Actually, it might end up useful, if I can persuade them to turn on Notes's IMAP server. But the chances of that are rather close to zero. ("We have paid for iNotes! We *will* use iNotes!" etc. Sigh.)

Electronics homework (lots)

Well, I like electronics, but there is a limit! It didn't help that I only rememered it fairly late. No time for further hacking...


Stevey: I was using Konsole, which does seem to resize when you run 'reset'. xterm doesn't. That's useful to know; thanks for the pointer.

salmoni: a novel way to block ads (quite literally!). I'll try that. Thanks. (Unfortunately, it doesn't reclaim the wasted space for browsing...)


Oops, I found some security holes in MyAddressBook today (not dissimilar to those which were until recently in Advogato!). They're mostly fixed now, thanks to PHP's very useful htmlspecialchars function.

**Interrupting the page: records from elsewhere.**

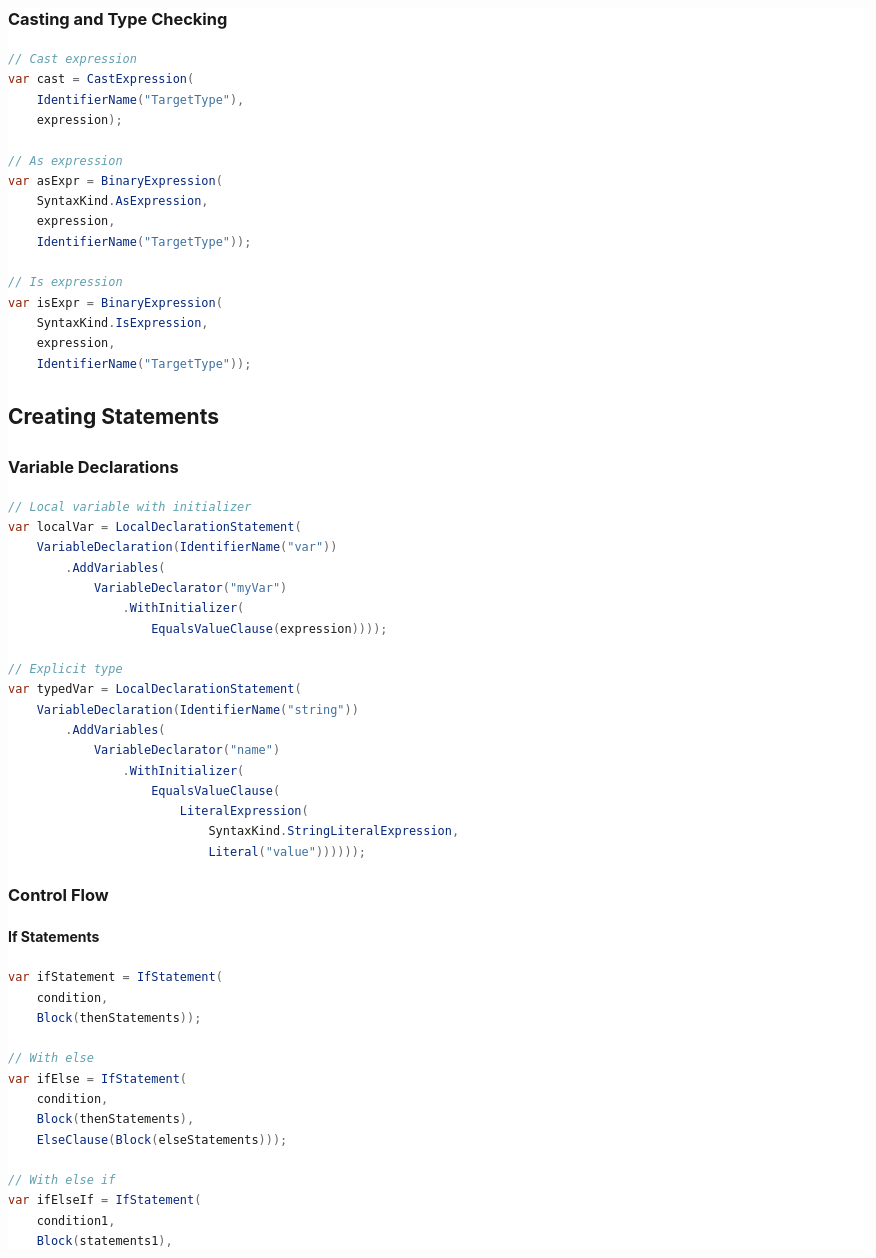 
### Casting and Type Checking
```csharp
// Cast expression
var cast = CastExpression(
    IdentifierName("TargetType"),
    expression);

// As expression
var asExpr = BinaryExpression(
    SyntaxKind.AsExpression,
    expression,
    IdentifierName("TargetType"));

// Is expression
var isExpr = BinaryExpression(
    SyntaxKind.IsExpression,
    expression,
    IdentifierName("TargetType"));
```

## Creating Statements

### Variable Declarations
```csharp
// Local variable with initializer
var localVar = LocalDeclarationStatement(
    VariableDeclaration(IdentifierName("var"))
        .AddVariables(
            VariableDeclarator("myVar")
                .WithInitializer(
                    EqualsValueClause(expression))));

// Explicit type
var typedVar = LocalDeclarationStatement(
    VariableDeclaration(IdentifierName("string"))
        .AddVariables(
            VariableDeclarator("name")
                .WithInitializer(
                    EqualsValueClause(
                        LiteralExpression(
                            SyntaxKind.StringLiteralExpression,
                            Literal("value"))))));
```

### Control Flow

#### If Statements
```csharp
var ifStatement = IfStatement(
    condition,
    Block(thenStatements));

// With else
var ifElse = IfStatement(
    condition,
    Block(thenStatements),
    ElseClause(Block(elseStatements)));

// With else if
var ifElseIf = IfStatement(
    condition1,
    Block(statements1),
``` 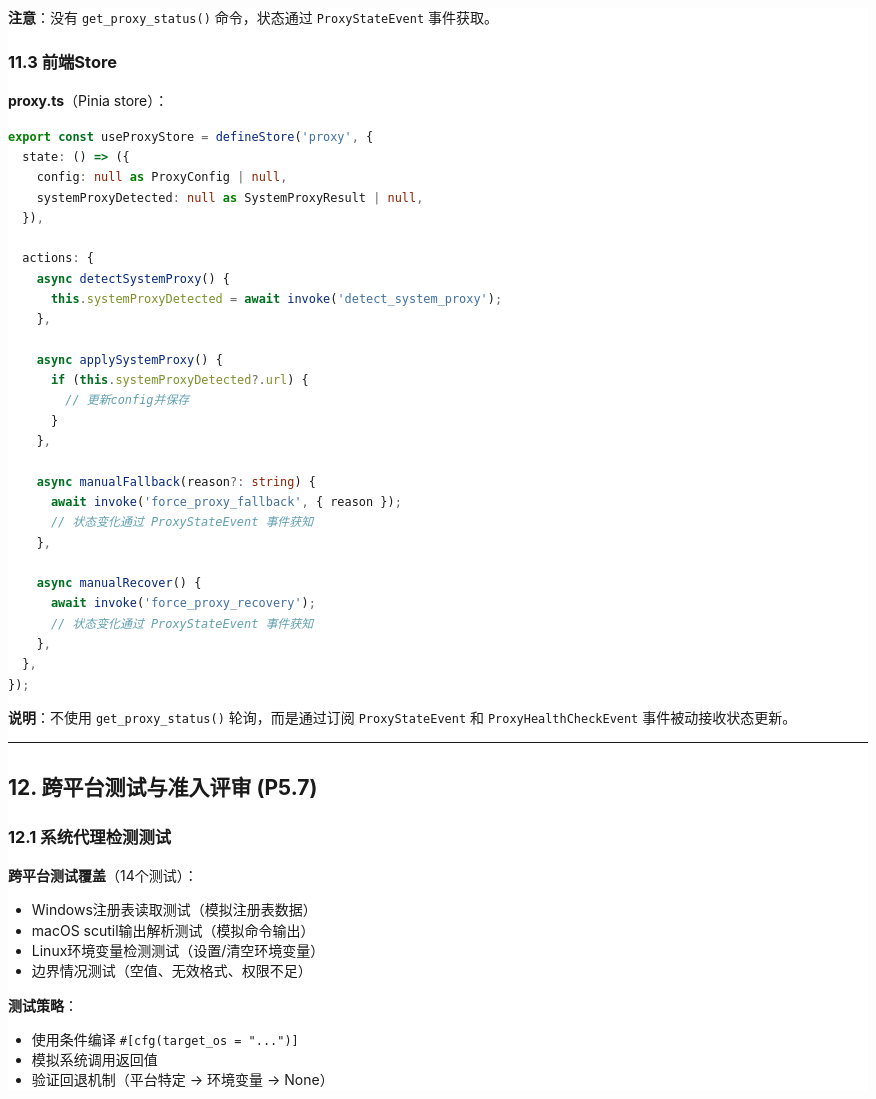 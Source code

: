 **注意**：没有 `get_proxy_status()` 命令，状态通过 `ProxyStateEvent` 事件获取。

### 11.3 前端Store

**proxy.ts**（Pinia store）：
```typescript
export const useProxyStore = defineStore('proxy', {
  state: () => ({
    config: null as ProxyConfig | null,
    systemProxyDetected: null as SystemProxyResult | null,
  }),
  
  actions: {
    async detectSystemProxy() {
      this.systemProxyDetected = await invoke('detect_system_proxy');
    },
    
    async applySystemProxy() {
      if (this.systemProxyDetected?.url) {
        // 更新config并保存
      }
    },
    
    async manualFallback(reason?: string) {
      await invoke('force_proxy_fallback', { reason });
      // 状态变化通过 ProxyStateEvent 事件获知
    },
    
    async manualRecover() {
      await invoke('force_proxy_recovery');
      // 状态变化通过 ProxyStateEvent 事件获知
    },
  },
});
```

**说明**：不使用 `get_proxy_status()` 轮询，而是通过订阅 `ProxyStateEvent` 和 `ProxyHealthCheckEvent` 事件被动接收状态更新。

---

## 12. 跨平台测试与准入评审 (P5.7)

### 12.1 系统代理检测测试

**跨平台测试覆盖**（14个测试）：
- Windows注册表读取测试（模拟注册表数据）
- macOS scutil输出解析测试（模拟命令输出）
- Linux环境变量检测测试（设置/清空环境变量）
- 边界情况测试（空值、无效格式、权限不足）

**测试策略**：
- 使用条件编译 `#[cfg(target_os = "...")]`
- 模拟系统调用返回值
- 验证回退机制（平台特定 → 环境变量 → None）

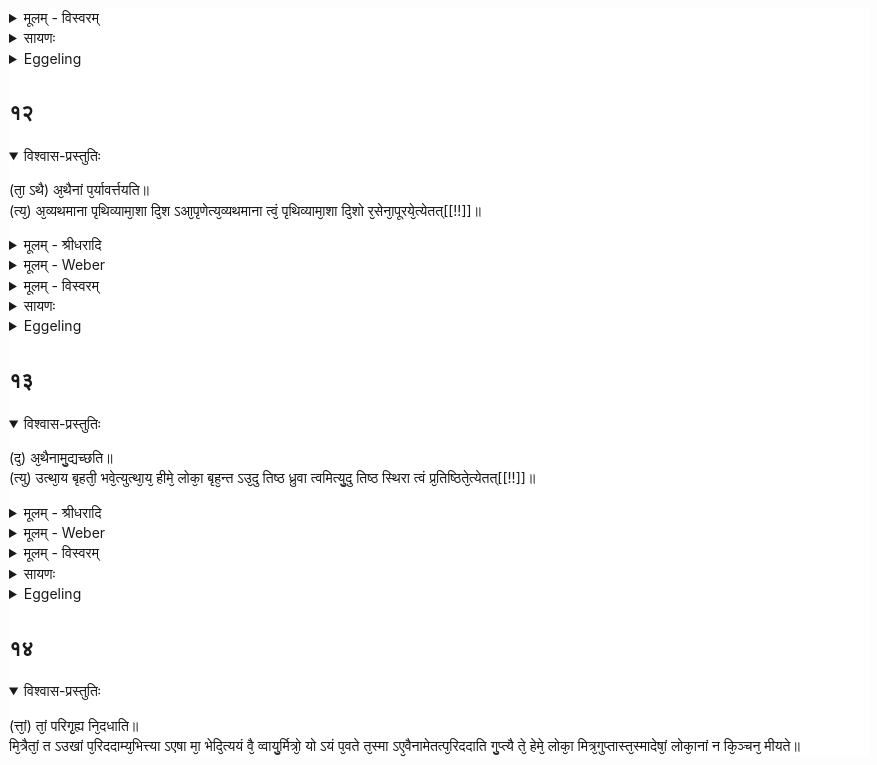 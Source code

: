 <details><summary>मूलम् - विस्वरम्</summary></details>

<details><summary>सायणः</summary></details>

<details><summary>Eggeling</summary></details>


## १२


<details open><summary>विश्वास-प्रस्तुतिः</summary>

(ता᳘ ऽथै) अ᳘थैनां प᳘र्यावर्त्तयति॥  
(त्य᳘) अ᳘व्यथमाना पृथिव्यामा᳘शा दि᳘श ऽआ᳘पृणेत्य᳘व्यथमाना त्वं᳘ पृथिव्यामा᳘शा दि᳘शो र᳘सेना᳘पूरये᳘त्येतत्[[!!]]॥
</details>

<details><summary>मूलम् - श्रीधरादि</summary></details>

<details><summary>मूलम् - Weber</summary></details>

<details><summary>मूलम् - विस्वरम्</summary></details>

<details><summary>सायणः</summary></details>

<details><summary>Eggeling</summary></details>


## १३


<details open><summary>विश्वास-प्रस्तुतिः</summary>

(द᳘) अ᳘थैनामु᳘द्यच्छति॥  
(त्यु) उत्था᳘य बृहती᳘ भवे᳘त्युत्था᳘य᳘ हीमे᳘ लोका᳘ बृह᳘न्त ऽउ᳘दु तिष्ठ ध्रुवा त्वमित्यु᳘दु तिष्ठ स्थिरा त्वं प्र᳘तिष्ठिते᳘त्येतत्[[!!]]॥
</details>

<details><summary>मूलम् - श्रीधरादि</summary></details>

<details><summary>मूलम् - Weber</summary></details>

<details><summary>मूलम् - विस्वरम्</summary></details>

<details><summary>सायणः</summary></details>

<details><summary>Eggeling</summary></details>


## १४


<details open><summary>विश्वास-प्रस्तुतिः</summary>

(त्तां᳘) तां᳘ परिगृ᳘ह्य नि᳘दधाति॥  
मि᳘त्रैतां᳘ त ऽउखां प᳘रिददाम्य᳘भित्त्या ऽएषा मा᳘ भेदि᳘त्ययं वै᳘ व्वायु᳘र्मित्रो᳘ यो ऽयं प᳘वते त᳘स्मा ऽए᳘वैनामेतत्प᳘रिददाति गु᳘प्त्यै ते᳘ हेमे᳘ लोका᳘ मित्र᳘गुप्तास्त᳘स्मादेषां᳘ लोका᳘नां न कि᳘ञ्चन᳘ मीयते॥
</details>
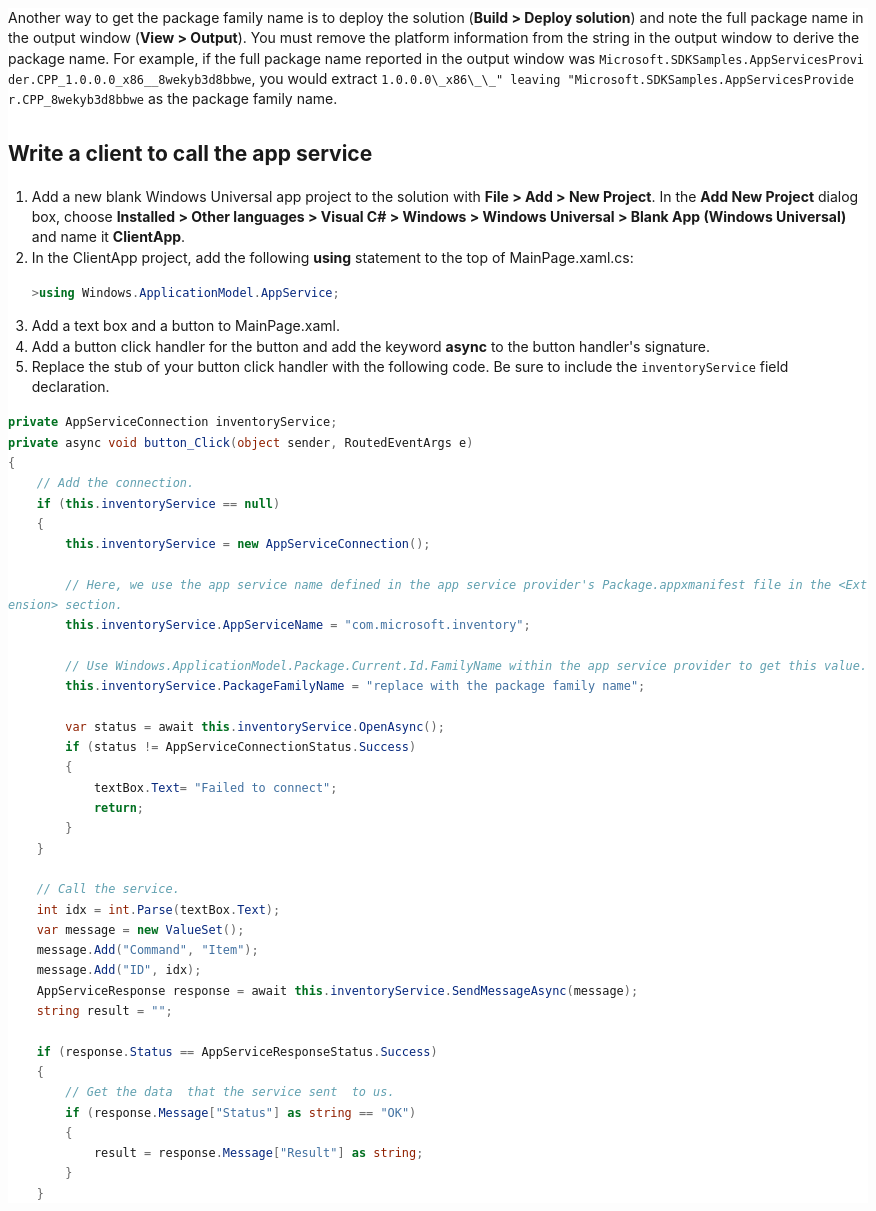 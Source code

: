 Another way to get the package family name is to deploy the solution (**Build &gt; Deploy solution**) and note the full package name in the output window (**View &gt; Output**). You must remove the platform information from the string in the output window to derive the package name. For example, if the full package name reported in the output window was `Microsoft.SDKSamples.AppServicesProvider.CPP_1.0.0.0_x86__8wekyb3d8bbwe`, you would extract `1.0.0.0\_x86\_\_" leaving "Microsoft.SDKSamples.AppServicesProvider.CPP_8wekyb3d8bbwe` as the package family name.

## Write a client to call the app service

1.  Add a new blank Windows Universal app project to the solution with **File &gt; Add &gt; New Project**. In the **Add New Project** dialog box, choose **Installed &gt; Other languages &gt; Visual C# &gt; Windows &gt; Windows Universal &gt; Blank App (Windows Universal)** and name it **ClientApp**.
2.  In the ClientApp project, add the following **using** statement to the top of MainPage.xaml.cs:
    ```cs
    >using Windows.ApplicationModel.AppService;
    ```
3.  Add a text box and a button to MainPage.xaml.
4.  Add a button click handler for the button and add the keyword **async** to the button handler's signature.
5.  Replace the stub of your button click handler with the following code. Be sure to include the `inventoryService` field declaration.

   ```cs
   private AppServiceConnection inventoryService;
   private async void button_Click(object sender, RoutedEventArgs e)
   {
       // Add the connection.
       if (this.inventoryService == null)
       {
           this.inventoryService = new AppServiceConnection();

           // Here, we use the app service name defined in the app service provider's Package.appxmanifest file in the <Extension> section.
           this.inventoryService.AppServiceName = "com.microsoft.inventory";

           // Use Windows.ApplicationModel.Package.Current.Id.FamilyName within the app service provider to get this value.
           this.inventoryService.PackageFamilyName = "replace with the package family name";

           var status = await this.inventoryService.OpenAsync();
           if (status != AppServiceConnectionStatus.Success)
           {
               textBox.Text= "Failed to connect";
               return;
           }
       }

       // Call the service.
       int idx = int.Parse(textBox.Text);
       var message = new ValueSet();
       message.Add("Command", "Item");
       message.Add("ID", idx);
       AppServiceResponse response = await this.inventoryService.SendMessageAsync(message);
       string result = "";

       if (response.Status == AppServiceResponseStatus.Success)
       {
           // Get the data  that the service sent  to us.
           if (response.Message["Status"] as string == "OK")
           {
               result = response.Message["Result"] as string;
           }
       }
   ```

I'll have to be careful what I link to from Advogato in future. It turns out my university personal statement got spidered by Google. This is not good. People (presumably those who, like me, need to write a good personal statement to enter university) were finding it by searching for "personal statement computer science" amongst other things. I just hope no-one was stupid enough to copy it... :-(

Whiptail, and ponderings on C

Thanks for the Whiptail hack, Stevey, that's great. Only one minor problem - because I have to run reset after I've finished, my terminal window jumps back to being 80 columns wide. Never mind, though, I can live with that - definitely a huge improvement over not displaying anything :-)

I suppose I'd better start learning a useful language myself soon... I don't think I'll be able to get by without C for much longer. The reason I haven't learnt C beyond the basics yet is because C is so fiddly. I don't want to have to compile every time I run! I probably need to find a decent IDE that I like...

Still shrinking Debian...

In my ongoing quest to shrink a Debian install, I've decided to ditch Metacity for that old favourite, WindowMaker. WindowMaker is a lot smaller (since it doesn't need Gnome) - and a huge amount faster on a 486. This has saved me a lot of hard disk space.

Browsers: Phoenix was far too slow (a number of seconds between typing text and it appearing), so I've gone for Opera. Shame about the adverts though.